Unachievable in the sense that no matter how glamorized sensual pleasure might be by the world’s propaganda, the actual pleasure is frustratingly fleeting. What is dreamed of for years often ends up as an outrageous anticlimax within moments or at the most minutes. The idea of perpetual sensual delight is unachievable not because the worldly objects are unavailable, but because our sensory tools for enjoying those objects are inescapably limited in their capacity to provide lasting enjoyment.

Even if certain worldly pleasures may be achievable, they often require such a uni-dimensional, obsessive pursuit that they end up disturbing, disrupting, or even destroying other aspects of our lives. For example, workaholics may become professionally successful but face personal failures, with their family fragmented, their health compromised, and their minds traumatized.

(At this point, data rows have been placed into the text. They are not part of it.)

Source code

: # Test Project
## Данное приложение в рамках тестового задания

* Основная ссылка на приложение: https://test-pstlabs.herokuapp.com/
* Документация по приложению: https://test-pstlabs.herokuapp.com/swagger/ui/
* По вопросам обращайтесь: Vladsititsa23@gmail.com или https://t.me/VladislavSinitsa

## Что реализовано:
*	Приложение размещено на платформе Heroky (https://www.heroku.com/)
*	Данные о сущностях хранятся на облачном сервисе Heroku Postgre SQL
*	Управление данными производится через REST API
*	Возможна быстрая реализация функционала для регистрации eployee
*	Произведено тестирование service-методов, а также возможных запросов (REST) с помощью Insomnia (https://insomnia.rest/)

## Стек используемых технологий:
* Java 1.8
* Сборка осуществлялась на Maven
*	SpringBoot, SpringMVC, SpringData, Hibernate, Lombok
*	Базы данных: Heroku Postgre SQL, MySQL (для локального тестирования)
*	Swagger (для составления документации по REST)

The more we gain conviction that the world’s promises are either unachievable or unaffordable, the more we can focus on our meditation without deviation and therein experience increasing immersion and satisfaction.

Summary:

  • Meditation requires a turning away from the visible world with its many promises of pleasure. 
  • For such turning away, we need to be convinced that the many pleasures the world promises are unachievable or, even when achievable, unaffordable. 
  • With such conviction, we stop striving for those pleasures and even our mind stops craving them, thereby allowing us to attain the immersion in meditation that will propel us to supreme satisfaction.

Think it over:

  • When have you experienced the world’s promises of pleasure to be unattainable? 
  • When have you experienced such pleasures to be unaffordable? 
  • How can you use these twin realizations of the nature of the world’s pleasures to enhance your meditation?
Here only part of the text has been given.